First, there was The Carlton: “I used to go there all the time — almost too much,” Liza reminisces. “Bands relied on that space for regular gigs. When it shut down, I don’t know where they went. Probably to the VEC.” Then, there was Hermann’s Upstairs, bought by the city last year and left vacant to date.
Now, the VEC — a microcosm of Victoria’s magnetic art scene — gone like the rest of them. In a city hell-bent on erasing anything not reminiscent of posh colonial countryside or a straight-laced cowboy’s wet dream, the VEC was destined to be next. If we knew upon our first visit that we’d be mourning its death so soon, we would have breathed the space in that much deeper. Danced that much harder.
I still remember my first ascent of the Broad St. venue’s wide, rickety staircase, as warm and welcoming as the way up to an old friend’s home.
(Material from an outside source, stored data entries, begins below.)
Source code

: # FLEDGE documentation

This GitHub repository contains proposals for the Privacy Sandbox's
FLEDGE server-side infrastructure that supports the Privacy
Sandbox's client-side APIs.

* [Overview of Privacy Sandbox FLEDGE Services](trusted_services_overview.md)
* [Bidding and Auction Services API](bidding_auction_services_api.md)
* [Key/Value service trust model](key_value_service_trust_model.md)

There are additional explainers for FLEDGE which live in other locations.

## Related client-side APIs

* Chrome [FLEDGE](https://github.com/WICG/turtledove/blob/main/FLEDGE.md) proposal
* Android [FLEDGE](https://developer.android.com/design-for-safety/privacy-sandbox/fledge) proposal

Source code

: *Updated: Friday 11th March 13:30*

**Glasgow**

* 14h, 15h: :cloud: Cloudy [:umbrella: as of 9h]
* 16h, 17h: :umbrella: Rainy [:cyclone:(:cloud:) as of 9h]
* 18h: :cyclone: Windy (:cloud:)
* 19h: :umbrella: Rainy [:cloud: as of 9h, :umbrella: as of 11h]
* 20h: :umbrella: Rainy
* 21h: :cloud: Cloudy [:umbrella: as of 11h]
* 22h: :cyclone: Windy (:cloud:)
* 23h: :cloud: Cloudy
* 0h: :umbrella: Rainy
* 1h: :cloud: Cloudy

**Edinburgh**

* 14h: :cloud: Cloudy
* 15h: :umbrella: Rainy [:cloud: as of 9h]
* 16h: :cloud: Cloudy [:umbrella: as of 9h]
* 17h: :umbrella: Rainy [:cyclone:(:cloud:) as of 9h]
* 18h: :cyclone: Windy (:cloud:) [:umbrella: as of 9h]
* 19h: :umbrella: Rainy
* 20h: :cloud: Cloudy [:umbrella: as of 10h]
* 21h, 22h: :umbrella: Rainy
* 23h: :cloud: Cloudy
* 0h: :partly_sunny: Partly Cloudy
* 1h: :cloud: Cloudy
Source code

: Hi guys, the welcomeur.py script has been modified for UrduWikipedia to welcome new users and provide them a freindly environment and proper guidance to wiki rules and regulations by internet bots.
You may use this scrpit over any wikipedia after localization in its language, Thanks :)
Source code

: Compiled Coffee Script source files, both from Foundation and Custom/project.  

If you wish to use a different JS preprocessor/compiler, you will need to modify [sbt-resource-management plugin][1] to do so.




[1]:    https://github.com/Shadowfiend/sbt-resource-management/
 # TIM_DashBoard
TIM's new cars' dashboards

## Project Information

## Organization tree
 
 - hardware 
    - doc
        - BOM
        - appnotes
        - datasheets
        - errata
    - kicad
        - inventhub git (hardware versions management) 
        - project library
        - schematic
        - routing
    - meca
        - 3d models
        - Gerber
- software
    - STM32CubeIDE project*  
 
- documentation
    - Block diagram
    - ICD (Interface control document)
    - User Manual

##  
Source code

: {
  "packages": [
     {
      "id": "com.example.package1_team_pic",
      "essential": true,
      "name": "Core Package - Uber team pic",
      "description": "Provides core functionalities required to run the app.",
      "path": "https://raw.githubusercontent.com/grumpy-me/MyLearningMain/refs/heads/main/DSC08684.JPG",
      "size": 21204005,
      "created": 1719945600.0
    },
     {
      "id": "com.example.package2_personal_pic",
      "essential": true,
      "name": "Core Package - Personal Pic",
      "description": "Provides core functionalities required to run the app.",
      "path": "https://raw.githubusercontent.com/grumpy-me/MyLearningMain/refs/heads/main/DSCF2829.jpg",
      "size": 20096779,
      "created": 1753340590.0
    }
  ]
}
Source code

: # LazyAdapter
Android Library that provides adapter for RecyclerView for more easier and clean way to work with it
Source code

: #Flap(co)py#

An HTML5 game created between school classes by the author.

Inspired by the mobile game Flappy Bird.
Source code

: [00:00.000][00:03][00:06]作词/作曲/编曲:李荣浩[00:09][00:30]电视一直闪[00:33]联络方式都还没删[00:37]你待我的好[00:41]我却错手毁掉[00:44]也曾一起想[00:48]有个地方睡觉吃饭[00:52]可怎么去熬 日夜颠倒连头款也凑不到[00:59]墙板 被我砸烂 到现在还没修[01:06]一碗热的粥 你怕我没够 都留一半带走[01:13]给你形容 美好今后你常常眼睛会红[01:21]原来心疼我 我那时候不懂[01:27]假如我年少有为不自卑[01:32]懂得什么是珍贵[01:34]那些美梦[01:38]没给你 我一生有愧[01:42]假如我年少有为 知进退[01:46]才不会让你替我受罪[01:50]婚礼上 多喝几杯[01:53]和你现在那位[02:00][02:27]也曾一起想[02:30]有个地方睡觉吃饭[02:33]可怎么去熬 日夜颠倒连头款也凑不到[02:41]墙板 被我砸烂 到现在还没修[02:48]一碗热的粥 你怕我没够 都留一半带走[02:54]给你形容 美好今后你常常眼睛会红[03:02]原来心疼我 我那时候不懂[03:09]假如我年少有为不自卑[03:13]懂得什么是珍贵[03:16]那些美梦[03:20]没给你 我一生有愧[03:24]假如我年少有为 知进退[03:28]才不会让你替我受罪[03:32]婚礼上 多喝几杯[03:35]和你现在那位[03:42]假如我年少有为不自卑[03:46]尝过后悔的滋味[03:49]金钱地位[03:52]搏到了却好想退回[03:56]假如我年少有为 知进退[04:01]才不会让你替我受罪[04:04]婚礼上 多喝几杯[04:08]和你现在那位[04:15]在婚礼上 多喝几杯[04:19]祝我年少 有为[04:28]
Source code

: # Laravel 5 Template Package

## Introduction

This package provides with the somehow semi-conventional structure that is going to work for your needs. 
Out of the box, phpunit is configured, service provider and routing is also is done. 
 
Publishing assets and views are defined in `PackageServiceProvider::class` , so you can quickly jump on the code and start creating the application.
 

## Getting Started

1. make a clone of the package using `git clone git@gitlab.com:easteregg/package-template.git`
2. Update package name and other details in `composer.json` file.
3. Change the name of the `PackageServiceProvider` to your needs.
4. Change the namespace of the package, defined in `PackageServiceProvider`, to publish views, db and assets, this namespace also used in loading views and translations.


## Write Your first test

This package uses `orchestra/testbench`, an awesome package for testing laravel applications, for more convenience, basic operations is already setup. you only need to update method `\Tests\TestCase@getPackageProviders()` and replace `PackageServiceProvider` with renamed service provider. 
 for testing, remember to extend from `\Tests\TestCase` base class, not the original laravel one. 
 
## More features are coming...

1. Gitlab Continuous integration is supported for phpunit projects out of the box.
Each step creaked softly underfoot as I slid my hand along the railing — all the way up. I was a little tipsy. If not from a few drinks, then from the sheer giddiness of dancing the night away to rare funk and soul grooves. On vinyl, no less! Nineteen-year-old me was shocked — in awe even — that in a city known for its sleepy nightlife and its perpetual cycle of closing doors, something like this could even exist.
To this day, no venue has proven to be as immediately inviting and all-consuming as the VEC. From its very first hello, the space feels so unique, yet so familiar. One moment, you could find yourself sandwiched between bodies slick with sweat, bashing your head to hardcore punk or swaying to dream pop — the next, sunken into a wingback chair, watching the masses writhe from afar.
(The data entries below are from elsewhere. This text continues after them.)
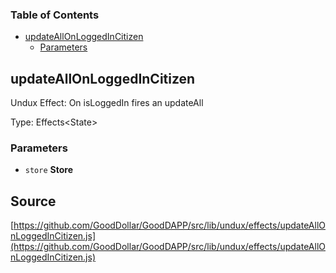 <!-- Generated by documentation.js. Update this documentation by updating the source code. -->

### Table of Contents

-   [updateAllOnLoggedInCitizen][1]
    -   [Parameters][2]

## updateAllOnLoggedInCitizen

Undux Effect: On isLoggedIn fires an updateAll

Type: Effects&lt;State>

### Parameters

-   `store` **Store** 

[1]: #updateallonloggedincitizen

[2]: #parameters
## Source
[https://github.com/GoodDollar/GoodDAPP/src/lib/undux/effects/updateAllOnLoggedInCitizen.js](https://github.com/GoodDollar/GoodDAPP/src/lib/undux/effects/updateAllOnLoggedInCitizen.js)

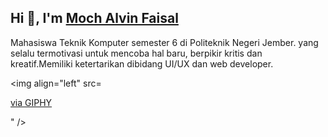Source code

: <h2>Hi 👋, I'm <a href="https://alvinfaisal.github.io/portfolio-/">Moch Alvin Faisal</a></h2>
<p>Mahasiswa Teknik Komputer semester 6 di Politeknik Negeri Jember. yang selalu termotivasi untuk mencoba hal baru, berpikir kritis dan kreatif.Memiliki ketertarikan 
dibidang UI/UX dan web developer.</p>

<img align="left" src=<p><a href="https://giphy.com/gifs/messi-lionel-leo-l0MYsOZQZ8FTdxgiY">via GIPHY</a></p>" />

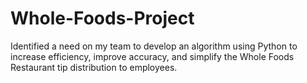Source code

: # Whole-Foods-Project
Identified a need on my team to develop an algorithm using Python to increase efficiency, improve accuracy, and simplify the Whole Foods Restaurant tip distribution to employees.
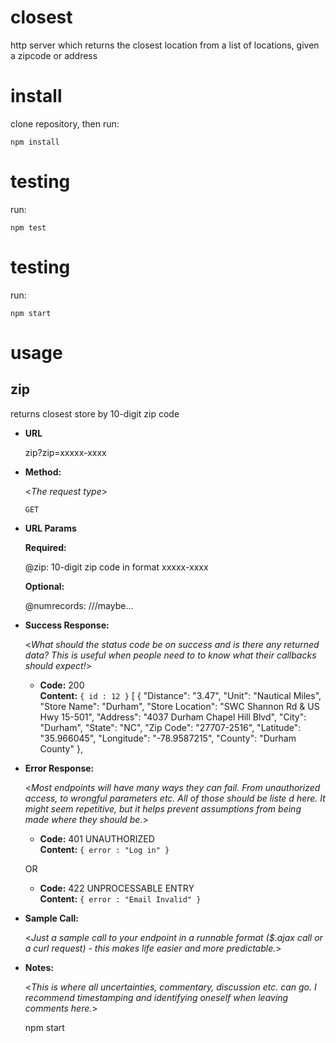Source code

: # closest

http server which returns the closest location from a list of locations, given a zipcode or address

# install

clone repository, then run:

    npm install

# testing

run:

    npm test

# testing

run:

    npm start

# usage

## **zip**

returns closest store by 10-digit zip code

- **URL**

  zip?zip=xxxxx-xxxx

- **Method:**

  <_The request type_>

  `GET`

* **URL Params**

  **Required:**

  @zip: 10-digit zip code in format xxxxx-xxxx

  **Optional:**

  @numrecords: ///maybe...

* **Success Response:**

  <_What should the status code be on success and is there any returned data? This is useful when people need to to know what their callbacks should expect!_>

  - **Code:** 200 <br />
    **Content:** `{ id : 12 }`
    [
    {
    "Distance": "3.47",
    "Unit": "Nautical Miles",
    "Store Name": "Durham",
    "Store Location": "SWC Shannon Rd & US Hwy 15-501",
    "Address": "4037 Durham Chapel Hill Blvd",
    "City": "Durham",
    "State": "NC",
    "Zip Code": "27707-2516",
    "Latitude": "35.966045",
    "Longitude": "-78.9587215",
    "County": "Durham County"
    },

* **Error Response:**

  <_Most endpoints will have many ways they can fail. From unauthorized access, to wrongful parameters etc. All of those should be liste d here. It might seem repetitive, but it helps prevent assumptions from being made where they should be._>

  - **Code:** 401 UNAUTHORIZED <br />
    **Content:** `{ error : "Log in" }`

  OR

  - **Code:** 422 UNPROCESSABLE ENTRY <br />
    **Content:** `{ error : "Email Invalid" }`

* **Sample Call:**

  <_Just a sample call to your endpoint in a runnable format (\$.ajax call or a curl request) - this makes life easier and more predictable._>

* **Notes:**

  <_This is where all uncertainties, commentary, discussion etc. can go. I recommend timestamping and identifying oneself when leaving comments here._>

  npm start
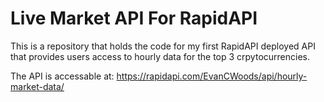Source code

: # Live Market API For RapidAPI

This is a repository that holds the code for my first RapidAPI deployed API that provides users access to hourly data for the top 3 crpytocurrencies.

The API is accessable at: https://rapidapi.com/EvanCWoods/api/hourly-market-data/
In any given month, you could attend burlesque, drag shows, art battles, poetry nights, smut slams, stand-up comedy, cultural markets, band showcases, or everything morphed into one. You could become part of a world you’ve never entered before. You could show up with all your closest friends, your first date, your mom, by yourself even — and never feel alone. Given the sheer number of niches and subcultures, of taboos and queer joy that the space is home to, it’s no shock how many people feel the same.
So why, when we need it more than ever before, must the VEC shut down now? Where is the $2.7 million Greater Victoria promised to keep local spaces like this afloat? Where is the action from policy-makers who know what a devastating hit the venue’s loss will be to our arts community? Maybe the city’s busy trying to fill the hole Hermann’s Upstairs left. Or else, it’s replacing other vital venues with multi-million dollar renovation projects. Sure, both investments have the potential to revitalize Victoria’s art scene — one day. But for now, we’ll applaud the city for buying out venues and letting them collect dust, while forcing our most vibrant spaces to rot.